L’uso di prodotti aggressivi come alcool etilico, salviette imbevute non specifiche o solventi può danneggiare le parti plastiche e i circuiti interni del mouse. È preferibile limitarsi a panni umidi e alcool isopropilico.

I panni imbevuti di solventi trovano applicazione sicura esclusivamente nella pulizia dei mouse pad, i tappetini su cui si muove il mouse, migliorandone la superficie di contatto e dunque la precisione del dispositivo.

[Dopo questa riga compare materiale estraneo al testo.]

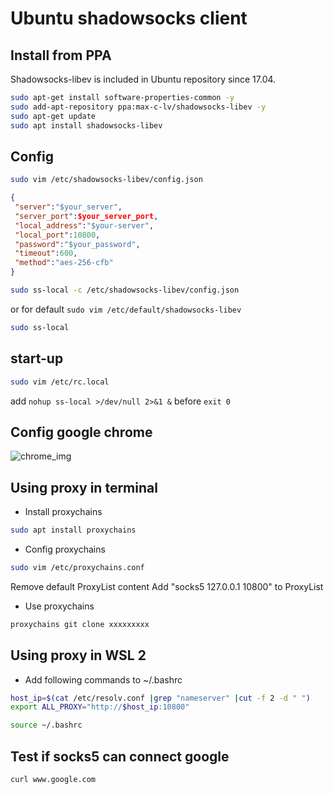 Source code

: # Ubuntu shadowsocks client

## Install from PPA

Shadowsocks-libev is included in Ubuntu repository since 17.04.

```bash
sudo apt-get install software-properties-common -y
sudo add-apt-repository ppa:max-c-lv/shadowsocks-libev -y
sudo apt-get update
sudo apt install shadowsocks-libev
```

## Config

```bash
sudo vim /etc/shadowsocks-libev/config.json
```

```json
{
 "server":"$your_server",
 "server_port":$your_server_port,
 "local_address":"$your-server",
 "local_port":10800,
 "password":"$your_password",
 "timeout":600,
 "method":"aes-256-cfb"
}
```

```bash
sudo ss-local -c /etc/shadowsocks-libev/config.json
```
or for default `sudo vim /etc/default/shadowsocks-libev`
```bash
sudo ss-local
```

## start-up

```bash
sudo vim /etc/rc.local
```

add `nohup ss-local >/dev/null 2>&1 &` before `exit 0`


## Config google chrome

![chrome_img](https://github.com/didibaba/shadowsocks-client-on-Ubuntu-16.04/blob/master/web/chrome.png)

## Using proxy in terminal

- Install proxychains
```bash
sudo apt install proxychains
```
- Config proxychains
```bash
sudo vim /etc/proxychains.conf
```
Remove default ProxyList content
Add "socks5 127.0.0.1 10800" to ProxyList

- Use proxychains
```bash
proxychains git clone xxxxxxxxx
```
## Using proxy in WSL 2

- Add following commands to ~/.bashrc
```bash
host_ip=$(cat /etc/resolv.conf |grep "nameserver" |cut -f 2 -d " ")
export ALL_PROXY="http://$host_ip:10800"
```
```bash
source ~/.bashrc
```

## Test if socks5 can connect google

```bash
curl www.google.com
```
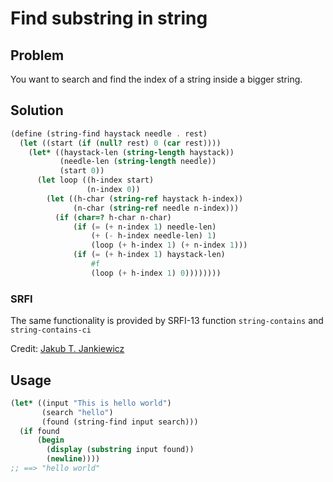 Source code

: # Find substring in string

## Problem

You want to search and find the index of a string inside a bigger string.

## Solution

```scheme
(define (string-find haystack needle . rest)
  (let ((start (if (null? rest) 0 (car rest))))
    (let* ((haystack-len (string-length haystack))
           (needle-len (string-length needle))
           (start 0))
      (let loop ((h-index start)
                 (n-index 0))
        (let ((h-char (string-ref haystack h-index))
              (n-char (string-ref needle n-index)))
          (if (char=? h-char n-char)
              (if (= (+ n-index 1) needle-len)
                  (+ (- h-index needle-len) 1)
                  (loop (+ h-index 1) (+ n-index 1)))
              (if (= (+ h-index 1) haystack-len)
                  #f
                  (loop (+ h-index 1) 0))))))))
```

### SRFI

The same functionality is provided by SRFI-13 function `string-contains` and `string-contains-ci`

Credit: [Jakub T. Jankiewicz](https://jcubic.pl/me)

## Usage

```scheme
(let* ((input "This is hello world")
       (search "hello")
       (found (string-find input search)))
  (if found
      (begin
        (display (substring input found))
        (newline))))
;; ==> "hello world"
```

Il mouse pad, spesso trascurato, è fondamentale per la precisione del puntatore. Per mantenerlo efficiente e igienizzato, si consiglia di:

  • Rimuovere prima i residui superficiali con spazzola o aspirapolvere portatile.
  • Lavare con acqua tiepida e poche gocce di detersivo delicato, evitando eccessi per non alterare la scorrevolezza.
  • Strofinare con panno o spugna in movimenti circolari, aiutandosi con uno spazzolino per macchie difficili.
  • In caso di sporco persistente, applicare una soluzione di bicarbonato e acqua.
  • Risciacquare con acqua fredda e asciugare completamente prima dell’uso.

Questa routine permette di mantenere il mouse pad in condizioni ottimali, prolungandone la vita e la funzionalità.